Research has not established conclusively whether learning to control the frequency, amplitude, and synchrony of brain waves can permanently alter the brain. I believe that it can. One of the critical discoveries of the past decade is that our brains are far more plastic than we ever imagined. The handful of controlled studies on this subject, and years of clinical observation, support the idea that brain activity—and the brain’s structure—may be changed by operant conditioning, with a resulting increase in the flexibility of attention. Just as learning a new task permanently alters neural circuits, so too does conditioning via EEG biofeedback, another kind of learning.

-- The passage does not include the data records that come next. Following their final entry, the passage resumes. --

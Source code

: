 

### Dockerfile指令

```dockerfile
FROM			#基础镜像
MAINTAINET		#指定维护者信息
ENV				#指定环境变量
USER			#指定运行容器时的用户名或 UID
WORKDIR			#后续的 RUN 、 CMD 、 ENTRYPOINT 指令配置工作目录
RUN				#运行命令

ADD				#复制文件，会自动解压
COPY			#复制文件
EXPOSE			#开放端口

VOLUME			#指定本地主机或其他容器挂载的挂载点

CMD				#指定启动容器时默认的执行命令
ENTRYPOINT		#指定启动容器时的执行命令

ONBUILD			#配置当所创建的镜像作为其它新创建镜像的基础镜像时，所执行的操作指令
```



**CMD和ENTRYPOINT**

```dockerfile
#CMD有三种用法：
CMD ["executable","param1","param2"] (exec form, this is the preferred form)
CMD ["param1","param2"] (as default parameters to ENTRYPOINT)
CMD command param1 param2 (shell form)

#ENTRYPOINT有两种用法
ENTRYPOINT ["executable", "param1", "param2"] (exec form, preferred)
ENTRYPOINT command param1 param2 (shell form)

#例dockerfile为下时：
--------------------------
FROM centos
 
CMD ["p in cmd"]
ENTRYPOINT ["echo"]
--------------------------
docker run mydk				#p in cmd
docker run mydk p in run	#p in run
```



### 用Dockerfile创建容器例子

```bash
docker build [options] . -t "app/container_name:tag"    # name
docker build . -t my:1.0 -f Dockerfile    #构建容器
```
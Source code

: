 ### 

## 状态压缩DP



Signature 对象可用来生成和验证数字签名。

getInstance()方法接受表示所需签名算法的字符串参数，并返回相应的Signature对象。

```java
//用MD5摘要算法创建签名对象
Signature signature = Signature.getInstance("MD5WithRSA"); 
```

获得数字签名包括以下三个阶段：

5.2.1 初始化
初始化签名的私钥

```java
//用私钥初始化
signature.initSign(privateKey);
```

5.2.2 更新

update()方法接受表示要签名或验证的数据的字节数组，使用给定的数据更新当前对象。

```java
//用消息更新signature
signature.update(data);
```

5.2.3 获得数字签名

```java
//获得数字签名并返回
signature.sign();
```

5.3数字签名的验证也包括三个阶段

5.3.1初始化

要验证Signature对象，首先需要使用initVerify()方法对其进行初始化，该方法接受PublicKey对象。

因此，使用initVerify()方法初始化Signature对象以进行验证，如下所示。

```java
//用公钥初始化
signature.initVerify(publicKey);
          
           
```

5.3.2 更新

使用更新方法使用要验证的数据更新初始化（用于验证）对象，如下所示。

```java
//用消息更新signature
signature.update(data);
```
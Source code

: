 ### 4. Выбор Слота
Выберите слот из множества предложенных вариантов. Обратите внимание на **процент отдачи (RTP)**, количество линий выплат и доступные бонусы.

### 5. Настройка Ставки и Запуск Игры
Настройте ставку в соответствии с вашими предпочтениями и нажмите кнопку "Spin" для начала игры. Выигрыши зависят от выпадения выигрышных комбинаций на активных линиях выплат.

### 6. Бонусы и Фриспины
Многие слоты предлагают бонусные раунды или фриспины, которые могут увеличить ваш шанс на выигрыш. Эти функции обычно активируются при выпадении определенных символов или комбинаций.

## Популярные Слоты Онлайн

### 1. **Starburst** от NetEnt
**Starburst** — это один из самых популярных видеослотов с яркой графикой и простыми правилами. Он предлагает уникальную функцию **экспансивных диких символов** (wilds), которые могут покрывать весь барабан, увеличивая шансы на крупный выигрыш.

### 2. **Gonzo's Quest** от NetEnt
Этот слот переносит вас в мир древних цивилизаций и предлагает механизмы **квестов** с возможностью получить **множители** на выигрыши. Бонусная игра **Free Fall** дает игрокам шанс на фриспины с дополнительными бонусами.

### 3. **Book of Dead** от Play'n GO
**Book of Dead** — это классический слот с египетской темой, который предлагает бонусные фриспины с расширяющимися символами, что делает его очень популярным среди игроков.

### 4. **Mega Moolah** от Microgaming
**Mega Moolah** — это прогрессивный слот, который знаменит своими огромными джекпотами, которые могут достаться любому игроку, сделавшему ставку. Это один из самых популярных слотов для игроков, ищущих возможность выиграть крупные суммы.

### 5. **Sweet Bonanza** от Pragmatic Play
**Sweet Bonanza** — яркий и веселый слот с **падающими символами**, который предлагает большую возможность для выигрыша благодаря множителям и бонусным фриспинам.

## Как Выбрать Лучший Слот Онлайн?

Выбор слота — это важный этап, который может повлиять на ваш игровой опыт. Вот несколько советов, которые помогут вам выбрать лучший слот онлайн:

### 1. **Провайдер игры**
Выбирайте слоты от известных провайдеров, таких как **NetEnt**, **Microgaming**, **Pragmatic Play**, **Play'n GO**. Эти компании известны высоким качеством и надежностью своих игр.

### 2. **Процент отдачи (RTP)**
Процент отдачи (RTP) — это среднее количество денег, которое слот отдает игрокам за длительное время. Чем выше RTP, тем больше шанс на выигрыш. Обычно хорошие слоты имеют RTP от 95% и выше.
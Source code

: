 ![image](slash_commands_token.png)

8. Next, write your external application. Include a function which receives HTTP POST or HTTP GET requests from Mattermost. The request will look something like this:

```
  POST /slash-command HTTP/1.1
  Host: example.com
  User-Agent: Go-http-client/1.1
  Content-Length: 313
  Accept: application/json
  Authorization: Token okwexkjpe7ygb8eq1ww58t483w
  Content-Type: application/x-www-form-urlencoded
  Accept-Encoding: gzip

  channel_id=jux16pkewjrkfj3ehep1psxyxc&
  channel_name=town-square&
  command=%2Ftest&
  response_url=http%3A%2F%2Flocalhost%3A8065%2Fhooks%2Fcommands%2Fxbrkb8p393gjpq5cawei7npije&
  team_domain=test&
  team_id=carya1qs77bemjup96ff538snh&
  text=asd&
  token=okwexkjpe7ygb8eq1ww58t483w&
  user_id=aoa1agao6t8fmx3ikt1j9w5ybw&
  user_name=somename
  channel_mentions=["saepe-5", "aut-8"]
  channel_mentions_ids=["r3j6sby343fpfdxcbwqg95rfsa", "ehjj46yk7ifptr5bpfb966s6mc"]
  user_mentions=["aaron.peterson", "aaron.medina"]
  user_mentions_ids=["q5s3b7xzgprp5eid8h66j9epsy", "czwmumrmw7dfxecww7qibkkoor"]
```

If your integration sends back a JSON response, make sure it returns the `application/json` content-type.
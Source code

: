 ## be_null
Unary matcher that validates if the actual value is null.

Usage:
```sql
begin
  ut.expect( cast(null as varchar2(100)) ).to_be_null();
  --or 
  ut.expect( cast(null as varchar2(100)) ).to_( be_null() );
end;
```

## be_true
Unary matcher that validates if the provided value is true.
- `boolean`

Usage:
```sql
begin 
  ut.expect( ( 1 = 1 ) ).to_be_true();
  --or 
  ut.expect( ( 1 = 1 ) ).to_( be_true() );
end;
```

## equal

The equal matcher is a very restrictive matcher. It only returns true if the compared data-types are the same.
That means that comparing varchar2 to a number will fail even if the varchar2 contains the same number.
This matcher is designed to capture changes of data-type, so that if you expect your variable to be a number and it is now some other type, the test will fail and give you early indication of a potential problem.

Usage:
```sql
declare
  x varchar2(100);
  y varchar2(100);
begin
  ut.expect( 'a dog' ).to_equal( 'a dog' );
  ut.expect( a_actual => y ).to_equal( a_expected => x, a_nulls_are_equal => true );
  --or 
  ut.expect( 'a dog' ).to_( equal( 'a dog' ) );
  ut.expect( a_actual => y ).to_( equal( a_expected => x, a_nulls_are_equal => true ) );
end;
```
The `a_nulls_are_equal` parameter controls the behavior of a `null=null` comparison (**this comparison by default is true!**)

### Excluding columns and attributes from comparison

The human brain operates along a spectrum from 1 Hertz (a frequency of one cycle per second, abbreviated as Hz.) up to as much as 100 Hz, although most commonly we record up to about 40 Hz. Brain wave frequencies are clustered into four basic categories associated with different mental functions and named with letters of the Greek alphabet:

  • Delta, from 1 Hz to 4 Hz, is associated with sleep.
  • Theta, from 4 Hz to 8 Hz, is associated with hypnogagic and hypnopompic states (states between sleep and wakefulness).
  • Alpha, from 8 Hz to 13 Hz, is associated with a deeply relaxed, yet waking state.
  • Beta, from 13 Hz to 40 Hz, is the frequency range in which we operate in our day-to-day waking state. 

Neurofeedback, which gives a person information about the amplitude and frequency of his brain waves at a particular moment, can be used in many ways. Let me explain.

I realized that the brain was most efficiently processing and conducting information when the neurons worked simultaneously—in synchrony.

My journey began in the 1960s at UCLA’s Brain Research Institute, where I was a doctoral student working with Donald B. Lindsley, a pioneer of physiological psychology. Studying visual processing in macaque monkeys, we realized that the nerve and brain activity being triggered in them must be coded in their brains in the form of synchronous cell firing. The speed at which information processing occurred was possible only if the cell firings were traveling in parallel from region to region of the central nervous system, instead of in a series from point to point.5 In other words, I realized that the brain was most efficiently processing and conducting information when the neurons worked simultaneously— in synchrony. Recent research has shed light on the idea that alpha frequencies are generally where the brain is most synchronous— that is, where the most neurons are being simultaneously excited. I hypothesized, therefore, that conscious control of alpha might be a key to enhancing brain function.

In the early 1960s, Kamiya’s successful conditioning of college students to recognize and produce alpha frequencies further piqued my curiosity. Using biofeedback instrumentation I designed, I became my own first subject. One saline sensor was placed over the midline between my occipital lobes, while reference and ground sensors were clipped to my ears. In the course of a dozen sessions, I sought to produce alpha waves. I tried everything imaginable: meditation, visual imagery, music, colored lights, incense, negative ions, and muscle relaxation—all to little avail.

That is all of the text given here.